Records contained in a dataset
>>>>
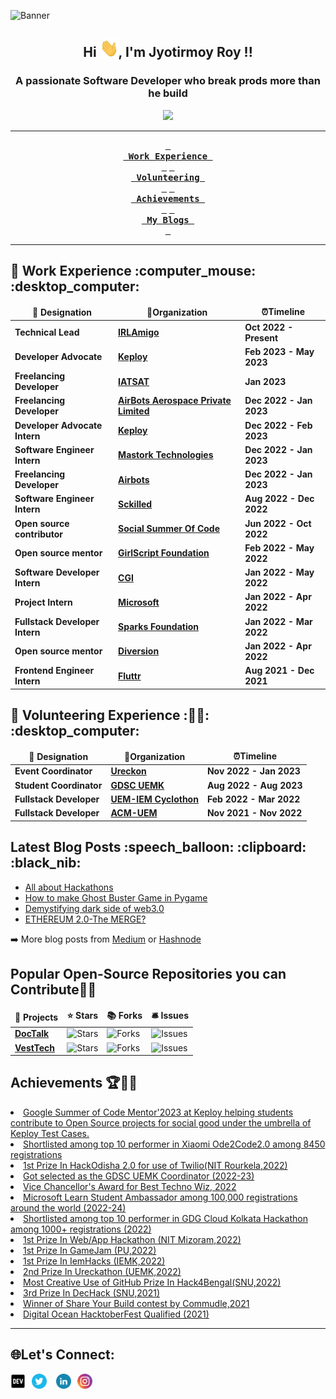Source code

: ![Banner](https://user-images.githubusercontent.com/78967360/158324969-32ed223d-7156-48b7-b04c-5382bb5496d3.png)

<h2  align="center">Hi <img src="https://github.com/ItsRoy69/ItsRoy69/blob/main/Hi.gif" width="30">, I'm Jyotirmoy Roy !!</h2>
<h3  align="center">A passionate Software Developer who break prods more than he build</h3>
<p align="center"><img src="https://readme-typing-svg.herokuapp.com/?font=Mitr&color=FAFF00&size=30&center=true&vCenter=true&lines=Hi%2C+Nice+to+meet+you+!!;I+am+learning+to+code+...;Be+Consistent.+Have+a+good+day+!!"></p>

<div align="center">

---

**[<kbd> <br> Work Experience <br> </kbd>](#work-experience)**
**[<kbd> <br> Volunteering <br> </kbd>](#volunteering-experience)** 
**[<kbd> <br> Achievements <br> </kbd>](#my-achievements)**
**[<kbd> <br> My Blogs <br> </kbd>](#my-blogs)**

---

</div>
 
 <h2 align="left" id = "work-experience">🚀 Work Experience :computer_mouse: :desktop_computer: </h2> 

<table>
  <thead align="center">
    <tr border: none;>
      <td><b> 💼 Designation </b></td> 
      <td><b> 🏢Organization </b></td> 
      <td><b> ⏰Timeline  </b></td> 
      </tr>
  </thead>
  <tbody> 
    <tr>
      <td> <b>Technical Lead</b> </td>
      <td><a href="https://irlamigo.com/"/><b>IRLAmigo</b></a></td>
      <td> <b>Oct 2022 - Present </b> </td>
   </tr>
   <tr>
      <td> <b>Developer Advocate</b> </td>
      <td><a href="https://keploy.io/"/><b>Keploy</b></a></td>
      <td> <b>Feb 2023 - May 2023 </b> </td>
   </tr>   
   <tr>
      <td> <b>Freelancing Developer</b> </td>
      <td><a href="https://iatsat.in/"/><b>IATSAT</b></a></td>
      <td> <b>Jan 2023</b> </td>
   </tr> 
   <tr>
      <td> <b>Freelancing Developer</b> </td>
      <td><a href="https://airbotsaerospace.com/"/><b>AirBots Aerospace Private Limited</b></a></td>
      <td> <b>Dec 2022 - Jan 2023</b> </td>
   </tr> 
   <tr>
      <td> <b>Developer Advocate Intern</b> </td>
      <td><a href="https://keploy.io/"/><b>Keploy</b></a></td>
      <td> <b>Dec 2022 - Feb 2023 </b> </td>
   </tr>   
   <tr>
      <td> <b>Software Engineer Intern</b> </td>
      <td><a href="https://mastorktechnologies.com/"/><b>Mastork Technologies</b></a></td>
      <td> <b>Dec 2022 - Jan 2023 </b> </td>
   </tr>
   <tr>
      <td> <b>Freelancing Developer</b> </td>
      <td><a href="https://airbots.co.in/"/><b>Airbots</b></a></td>
      <td> <b>Dec 2022 - Jan 2023 </b> </td>
   </tr>
   <tr>
      <td> <b>Software Engineer Intern</b> </td>
      <td><a href="https://sckilled.com/"/><b>Sckilled</b></a></td>
      <td> <b>Aug 2022 - Dec 2022 </b> </td>
   </tr>
   <tr>
      <td> <b>Open source contributor</b> </td>
      <td><a href="https://ssoc.getsocialnow.co/"/><b>Social Summer Of Code</b></a></td>
      <td> <b>Jun 2022 - Oct 2022 </b> </td>
   </tr>
    
<tr>
      <td> <b> Open source mentor </b> </td>
      <td><a href="https://drive.google.com/file/d/1pOnrcZdK3xGWoqT3_KEPXhtv6NkfdNeC/view?usp=sharing"/><b>GirlScript Foundation</b></a></td>
      <td> <b> Feb 2022 - May 2022  </b> </td>
   </tr>
   <tr>
      <td> <b>Software Developer Intern</b> </td>
      <td><a href="https://cgiconnects.com/"/><b>CGI</b></a></td>
      <td> <b>Jan 2022 - May 2022 </b> </td>
   </tr>  
   <tr>
      <td> <b> Project Intern </b> </td>
      <td><a href="https://drive.google.com/file/d/1YFvHkbGwB2QxDNDXMSCSUkY1K8VWoUqI/view?usp=sharing"/><b>Microsoft</b></a></td>
      <td> <b> Jan 2022 - Apr 2022  </b> </td>
   </tr>
   <tr>
      <td> <b> Fullstack Developer Intern </b> </td>
      <td><a href="https://www.thesparksfoundationsingapore.org"/><b>Sparks Foundation</b></a></td>
      <td> <b> Jan 2022 - Mar 2022  </b> </td>
   </tr>   
    
   <tr>
      <td> <b> Open source mentor </b> </td>
      <td><a href="https://drive.google.com/file/d/1nFIWSLEh3YGAIfkkogBC0xoaPdWuezxy/view?usp=sharing"/><b>Diversion</b></a></td>
      <td> <b> Jan 2022 - Apr 2022  </b> </td>
   </tr>
   <tr>
      <td> <b> Frontend Engineer Intern </b> </td>
      <td><a href="https://flutrr.com/"/><b>Fluttr</b></a></td>
      <td> <b> Aug 2021 - Dec 2021  </b> </td>
   </tr> 
   </tbody>	 
</table>


 <h2 align="left" id="volunteering-experience">🏃 Volunteering Experience :🙋‍♂️: :desktop_computer: </h2> 

<table>
  <thead align="center">
    <tr border: none;>
      <td><b> 💼 Designation </b></td> 
      <td><b> 🏢Organization </b></td> 
      <td><b> ⏰Timeline  </b></td> 
      </tr>
  </thead>
  <tbody> 
    <tr>
      <td> <b>Event Coordinator</b> </td>
      <td><a href="https://gdsc.community.dev/university-of-engineering-management-kolkata/"/><b>Ureckon</b></a></td>
      <td> <b>Nov 2022 - Jan 2023 </b> </td>
   </tr> 
    <tr>
      <td> <b>Student Coordinator</b> </td>
      <td><a href="https://gdsc.community.dev/university-of-engineering-management-kolkata/"/><b>GDSC UEMK</b></a></td>
      <td> <b>Aug 2022 - Aug 2023 </b> </td>
   </tr>  
   <tr>
      <td> <b>Fullstack Developer</b> </td>
      <td><a href="https://uemcyclothon.uem.edu.in/"/><b>UEM-IEM Cyclothon</b></a></td>
      <td> <b>Feb 2022 - Mar 2022 </b> </td>
   </tr>
    <tr>
      <td> <b> Fullstack Developer </b> </td>
      <td><a href="https://www.com/"/><b>ACM-UEM</b></a></td>
      <td> <b> Nov 2021 - Nov 2022  </b> </td>
   </tr>
   
  </tbody>	 
</table>


 
  <h2 align="left" id="my-blogs"> Latest Blog Posts :speech_balloon: :clipboard: :black_nib: </h2>
  <ul>
    <li><a href="https://medium.com/@ItsRoy69/all-about-hackathons-67260c45394d" />All about Hackathons</a></li>
    <li><a href="https://itsroy69-blogs.hashnode.dev/how-to-make-ghost-buster-game-in-pygame" />How to make Ghost Buster Game in Pygame</a></li>
    <li><a href="https://medium.com/@ItsRoy69/demystifying-dark-side-of-web3-0-45dc542bdff1" />Demystifying dark side of web3.0</a></li>
    <li><a href="https://medium.com/@ItsRoy69/ethereum-2-0-2a7c09f75ef5" />ETHEREUM 2.0-The MERGE?</a></li>

  </ul>
<p>➡️ More blog posts from <a href="https://medium.com/@ItsRoy69">Medium</a> or <a href="https://hashnode.com/@ItsRoy69">Hashnode</a></p>



 ## Popular Open-Source Repositories you can Contribute🔺👑
<table>
  <thead align="center">
    <tr border: none;>
      <td><b>🎁 Projects</b></td>
      <td><b>⭐ Stars</b></td>
      <td><b>📚 Forks</b></td>
	 <td><b>🛎 Issues</b></td>
    </tr>
  </thead>
  <tbody>
      <tr>
	    <td><a href="https://github.com/ItsRoy69/DocTalk"><b>DocTalk</b></a></td>
            <td><img alt="Stars" src="https://img.shields.io/github/stars/ItsRoy69/DocTalk?style=flat-round&labelColor=343b41"/></td>
            <td><img alt="Forks" src="https://img.shields.io/github/forks/ItsRoy69/DocTalk?style=flat-round&labelColor=343b41"/></td>
            <td><img alt="Issues" src="https://img.shields.io/github/issues/ItsRoy69/DocTalk?style=flat-round&labelColor=343b41"/></td>    
      </tr>	
      <tr>
            <td><a href="https://github.com/ItsRoy69/VestTech"><b>VestTech</b></a></td>
            <td><img alt="Stars" src="https://img.shields.io/github/stars/ItsRoy69/VestTech?style=flat-round&labelColor=343b41"/></td>
            <td><img alt="Forks" src="https://img.shields.io/github/forks/ItsRoy69/VestTech?style=flat-round&labelColor=343b41"/></td>
            <td><img alt="Issues" src="https://img.shields.io/github/issues/ItsRoy69/VestTech?style=flat-round&labelColor=343b41"/></td>
     </tr> 
  </tbody>	 
</table>


 
<h2 align="left" id="my-achievements">Achievements 🏆🏅🎉</h2> 
  <li><a href="https://summerofcode.withgoogle.com/programs/2023/organizations/keploy" /> Google Summer of Code Mentor'2023 at Keploy helping students contribute to Open Source projects for social good under the umbrella of Keploy Test Cases. </a></li>
  <li><a href="https://drive.google.com/file/d/1kntEjFIKdOzNHuoR8KGUEo9Vbs6VITtN/view?usp=share_link" /> Shortlisted among top 10 performer in Xiaomi Ode2Code2.0 among 8450 registrations </a></li>
  <li><a href="https://drive.google.com/file/d/1tgtS33S-BOGy5rFfWgYGitk87FjvG5iu/view?usp=sharing" /> 1st Prize In HackOdisha 2.0 for use of Twilio(NIT Rourkela,2022)</a></li>
  <li><a href="https://drive.google.com/file/d/1tgtS33S-BOGy5rFfWgYGitk87FjvG5iu/view?usp=sharing" /> Got selected as the GDSC UEMK Coordinator (2022-23)</a></li> 
  <li><a href="https://drive.google.com/file/d/1tgtS33S-BOGy5rFfWgYGitk87FjvG5iu/view?usp=sharing" /> Vice Chancellor's Award for Best Techno Wiz, 2022 </a></li> 
  <li><a href="https://drive.google.com/file/d/1tgtS33S-BOGy5rFfWgYGitk87FjvG5iu/view?usp=sharing" /> Microsoft Learn Student Ambassador among 100,000 registrations around the world (2022-24)</a></li> 
  <li><a href="https://drive.google.com/drive/folders/1vkEFjRrr7gpH5pbL_Bjq9HQ4Wyi2VZaV" /> Shortlisted among top 10 performer in GDG Cloud Kolkata Hackathon among 1000+ registrations (2022)</a></li>
  <li><a href="https://drive.google.com/drive/folders/1vkEFjRrr7gpH5pbL_Bjq9HQ4Wyi2VZaV" /> 1st Prize In Web/App Hackathon (NIT Mizoram,2022)</a></li> 
  <li><a href="https://drive.google.com/drive/folders/1vkEFjRrr7gpH5pbL_Bjq9HQ4Wyi2VZaV" /> 1st Prize In GameJam (PU,2022)</a></li>
  <li><a href="https://drive.google.com/drive/folders/1vkEFjRrr7gpH5pbL_Bjq9HQ4Wyi2VZaV" /> 1st Prize In IemHacks (IEMK,2022)</a></li>
  <li><a href="https://drive.google.com/drive/folders/1vkEFjRrr7gpH5pbL_Bjq9HQ4Wyi2VZaV" /> 2nd Prize In Ureckathon (UEMK,2022)</a></li>  
  <li><a href="https://devfolio.co/projects/doctalk-95b6" /> Most Creative Use of GitHub Prize In Hack4Bengal(SNU,2022)</a></li>
  <li><a href="https://drive.google.com/drive/folders/1vkEFjRrr7gpH5pbL_Bjq9HQ4Wyi2VZaV" /> 3rd Prize In DecHack (SNU,2021)</a></li> 
  <li><a href="https://twitter.com/commudle/status/1458088707882459141" />Winner of Share Your Build contest by Commudle,2021</a></li>
  <li><a href="https://dev.to/itsroy69/since-i-want-something-to-post--3ojn" />Digital Ocean HacktoberFest Qualified (2021)</a></li>
     
  </details>

 <hr>

<h2 align="left"> 🌐Let's Connect: </h2>
<p align="center">
<a href="https://dev.to/itsroy69"><img style="padding-right:10px" align="left" alt="db's DEV" width="24px" src="iconfinder_dev_1632517.png" /></a>
<a href="https://twitter.com/itsmeroy69"><img style="padding-right:10px" align="left" alt="db's Twitter" width="24px" src="iconfinder_twitter_circle_294709.png" /></a>
<a href="https://www.linkedin.com/in/jyotirmoyroy69/"><img style="padding-right:10px; padding-left:5px" align="left" alt="db's LinkedIn" width="24px" src="iconfinder_linkedin_circle_294706.png" align="center" /></a>
<a href="https://www.instagram.com/itsmeroy69/"><img style="padding-right:10px;" align="left" alt="db's Instagram" width="24px" src="iconfinder_instagram_1632517.png" /></a>
</p>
<<<<
▶ _What the exercise asks_: The required answer is the line with "HacktoberFest Qualified (2021)</a></li>" plus every line after it to the end of the entries above, transcribed exactly.

▶ _Written response_:
  <li><a href="https://dev.to/itsroy69/since-i-want-something-to-post--3ojn" />Digital Ocean HacktoberFest Qualified (2021)</a></li>
     
  </details>

 <hr>

<h2 align="left"> 🌐Let's Connect: </h2>
<p align="center">
<a href="https://dev.to/itsroy69"><img style="padding-right:10px" align="left" alt="db's DEV" width="24px" src="iconfinder_dev_1632517.png" /></a>
<a href="https://twitter.com/itsmeroy69"><img style="padding-right:10px" align="left" alt="db's Twitter" width="24px" src="iconfinder_twitter_circle_294709.png" /></a>
<a href="https://www.linkedin.com/in/jyotirmoyroy69/"><img style="padding-right:10px; padding-left:5px" align="left" alt="db's LinkedIn" width="24px" src="iconfinder_linkedin_circle_294706.png" align="center" /></a>
<a href="https://www.instagram.com/itsmeroy69/"><img style="padding-right:10px;" align="left" alt="db's Instagram" width="24px" src="iconfinder_instagram_1632517.png" /></a>
</p>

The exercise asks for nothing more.